* [Your task] Look through the records below, and whenever a line contains "uložit", copy it.

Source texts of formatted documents
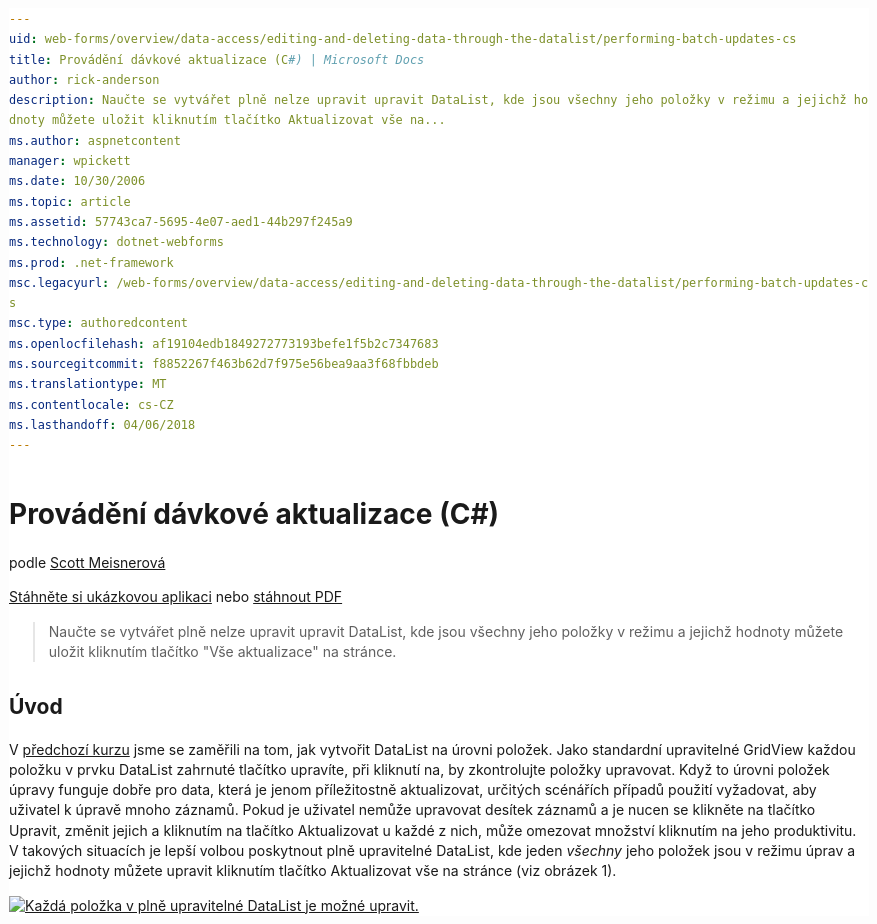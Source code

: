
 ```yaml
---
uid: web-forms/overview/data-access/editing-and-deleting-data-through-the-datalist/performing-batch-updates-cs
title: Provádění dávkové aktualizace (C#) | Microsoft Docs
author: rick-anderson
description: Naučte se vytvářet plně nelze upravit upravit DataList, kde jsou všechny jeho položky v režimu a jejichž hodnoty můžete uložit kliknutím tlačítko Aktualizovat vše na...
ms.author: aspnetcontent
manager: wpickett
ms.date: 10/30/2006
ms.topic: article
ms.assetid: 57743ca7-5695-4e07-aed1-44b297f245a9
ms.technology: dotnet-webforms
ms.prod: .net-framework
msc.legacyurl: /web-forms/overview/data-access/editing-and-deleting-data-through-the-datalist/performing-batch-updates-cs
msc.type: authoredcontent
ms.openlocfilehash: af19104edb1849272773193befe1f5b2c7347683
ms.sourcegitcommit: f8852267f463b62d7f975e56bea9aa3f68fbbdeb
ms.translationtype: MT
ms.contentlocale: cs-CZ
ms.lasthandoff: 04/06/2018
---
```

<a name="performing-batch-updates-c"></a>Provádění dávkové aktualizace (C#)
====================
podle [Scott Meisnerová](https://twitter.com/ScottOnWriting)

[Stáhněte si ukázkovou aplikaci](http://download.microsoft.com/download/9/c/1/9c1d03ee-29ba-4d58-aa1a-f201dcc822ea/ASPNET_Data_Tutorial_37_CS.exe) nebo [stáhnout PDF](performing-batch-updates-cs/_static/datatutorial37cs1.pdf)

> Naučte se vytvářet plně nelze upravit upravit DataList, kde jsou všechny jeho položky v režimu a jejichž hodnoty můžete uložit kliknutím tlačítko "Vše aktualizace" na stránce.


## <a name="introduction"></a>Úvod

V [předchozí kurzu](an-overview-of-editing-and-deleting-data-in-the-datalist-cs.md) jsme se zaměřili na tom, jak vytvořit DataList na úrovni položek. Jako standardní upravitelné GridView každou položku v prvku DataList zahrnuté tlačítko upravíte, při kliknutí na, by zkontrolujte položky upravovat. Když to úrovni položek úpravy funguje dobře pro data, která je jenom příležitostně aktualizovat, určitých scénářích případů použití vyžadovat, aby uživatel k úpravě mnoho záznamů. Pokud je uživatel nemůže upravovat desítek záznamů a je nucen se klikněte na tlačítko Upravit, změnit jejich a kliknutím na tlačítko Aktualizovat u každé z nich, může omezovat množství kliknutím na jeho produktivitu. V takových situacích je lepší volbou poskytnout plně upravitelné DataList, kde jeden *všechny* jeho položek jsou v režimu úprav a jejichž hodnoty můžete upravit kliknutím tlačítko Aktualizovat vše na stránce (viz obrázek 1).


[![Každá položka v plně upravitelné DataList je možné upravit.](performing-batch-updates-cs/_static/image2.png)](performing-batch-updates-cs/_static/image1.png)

* [Response to this task]
description: Naučte se vytvářet plně nelze upravit upravit DataList, kde jsou všechny jeho položky v režimu a jejichž hodnoty můžete uložit kliknutím tlačítko Aktualizovat vše na...
> Naučte se vytvářet plně nelze upravit upravit DataList, kde jsou všechny jeho položky v režimu a jejichž hodnoty můžete uložit kliknutím tlačítko "Vše aktualizace" na stránce.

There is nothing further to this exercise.